Almost US$1.2 million, that’s how much.
According to the results of a new study examining the effect of net employment creation by startup businesses on state gross product, each net job created by startup firms is estimated to increase state gross product by that amount in a given year.
Authored by Pacific Research Institute senior fellow Dr Benjamin Zycher, the Startup Businesses and the Growth of Real State Gross Product study uses a sample of 49 states for the period from 1977 through 2010, employing a two-stage econometric model that revealed a positive correlation between an increase in net job creation by startups on state gross product.
“These findings combined with the existing scholarly literature on the effect of startup firms on net job creation suggest that policymakers should focus on both the ability of startup firms to establish themselves and to succeed, and the ability of startup firms to hire workers,” says Dr.
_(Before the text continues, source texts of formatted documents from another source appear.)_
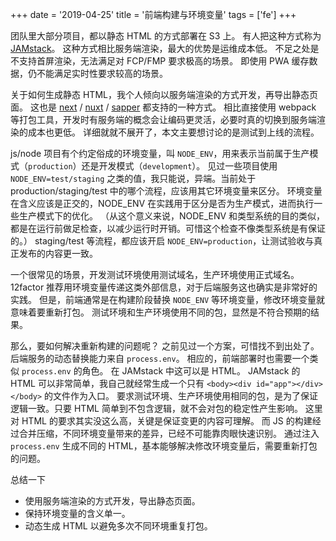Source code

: +++
date = '2019-04-25'
title = '前端构建与环境变量'
tags = ['fe']
+++

团队里大部分项目，都以静态 HTML 的方式部署在 S3 上。
有人把这种方式称为 [JAMstack](https://jamstack.org/)。
这种方式相比服务端渲染，最大的优势是运维成本低。
不足之处是不支持首屏渲染，无法满足对 FCP/FMP 要求极高的场景。
即使用 PWA 缓存数据，仍不能满足实时性要求较高的场景。

关于如何生成静态 HTML，我个人倾向以服务端渲染的方式开发，再导出静态页面。
这也是 [next](https://nextjs.org/learn/excel/static-html-export) / [nuxt](https://nuxtjs.org/guide#static-generated-pre-rendering-) / [sapper](https://sapper.svelte.technology/guide#exporting) 都支持的一种方式。
相比直接使用 webpack 等打包工具，开发时有服务端的概念会让编码更灵活，必要时真的切换到服务端渲染的成本也更低。
详细就就不展开了，本文主要想讨论的是测试到上线的流程。

js/node 项目有个约定俗成的环境变量，叫 `NODE_ENV`，用来表示当前属于生产模式（`production`）还是开发模式（`development`）。
见过一些项目使用 `NODE_ENV=test/staging` 之类的值，我只能说，异端。当前处于 production/staging/test 中的哪个流程，应该用其它环境变量来区分。
环境变量在含义应该是正交的，NODE_ENV 在实践用于区分是否为生产模式，进而执行一些生产模式下的优化。
（从这个意义来说，NODE_ENV 和类型系统的目的类似，都是在运行前做足检查，以减少运行时开销。可惜这个检查不像类型系统是有保证的。）
staging/test 等流程，都应该开启 `NODE_ENV=production`，让测试验收与真正发布的内容更一致。

一个很常见的场景，开发测试环境使用测试域名，生产环境使用正式域名。
12factor 推荐用环境变量传递这类外部信息，对于后端服务这也确实是非常好的实践。
但是，前端通常是在构建阶段替换 `NODE_ENV` 等环境变量，修改环境变量就意味着要重新打包。
测试环境和生产环境使用不同的包，显然是不符合预期的结果。

那么，要如何解决重新构建的问题呢？
之前见过一个方案，可惜找不到出处了。
后端服务的动态替换能力来自 `process.env`。
相应的，前端部署时也需要一个类似 `process.env` 的角色。
在 JAMstack 中这可以是 HTML。
JAMstack 的 HTML 可以非常简单，我自己就经常生成一个只有 `<body><div id="app"></div></body>` 的文件作为入口。
要求测试环境、生产环境使用相同的包，是为了保证逻辑一致。只要 HTML 简单到不包含逻辑，就不会对包的稳定性产生影响。
这里对 HTML 的要求其实没这么高，关键是保证变更的内容可理解。
而 JS 的构建经过合并压缩，不同环境变量带来的差异，已经不可能靠肉眼快速识别。
通过注入 `process.env` 生成不同的 HTML，基本能够解决修改环境变量后，需要重新打包的问题。

总结一下
- 使用服务端渲染的方式开发，导出静态页面。
- 保持环境变量的含义单一。
- 动态生成 HTML 以避免多次不同环境重复打包。

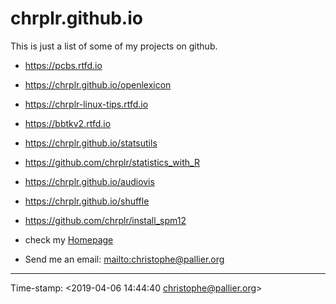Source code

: # chrplr.github.io

This is just a list of some of my projects on github.

* <https://pcbs.rtfd.io>  
* <https://chrplr.github.io/openlexicon>
* <https://chrplr-linux-tips.rtfd.io>
* <https://bbtkv2.rtfd.io>
* <https://chrplr.github.io/statsutils>
* <https://github.com/chrplr/statistics_with_R>
* <https://chrplr.github.io/audiovis>
* <https://chrplr.github.io/shuffle>
* <https://github.com/chrplr/install_spm12>

* check my [Homepage](http://www.pallier.org)
* Send me an email: <mailto:christophe@pallier.org>

---

Time-stamp: <2019-04-06 14:44:40 christophe@pallier.org>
Zycher said.
“It is clear that further policy reform is needed if U.S. startup firms are to achieve more of their potential in terms of actual hiring and the attendant benefits in terms of aggregate output,” he further explains.
Dr Zycher recommends the following policy reforms:
- A reform of such recent government policies as the Dodd-Frank financial services reform legislation that has had the effect of increasing the competitive advantages of large banking institutions over smaller banks, the latter of which traditionally have specialized in providing capital for new and small businesses.
- The Affordable Care Act (“Obamacare”) clearly has introduced rigidities, constraints, and incentives in the labor market that will lead to higher costs for labor force expansion, a substitution of part-time in place of full-time work, and other such perversities.
- Increases in the (real) minimum wage, whether mandated by federal or state legislation, will increase disincentives to hire.
- Current policies on immigration and work permits for foreigners have introduced serious rigidities into the labor market generally and for smaller businesses, startups, and particular sectors.
Dr. Zycher strongly emphasizes in his study that the impact of startup firms on the economy should not be underestimated. “These and other policy reforms would take advantage of the empirical reality that it is startup firms that are responsible for almost all net job creation in the U.S. economy, and would facilitate the hiring and the increased economic output that would result,” he writes.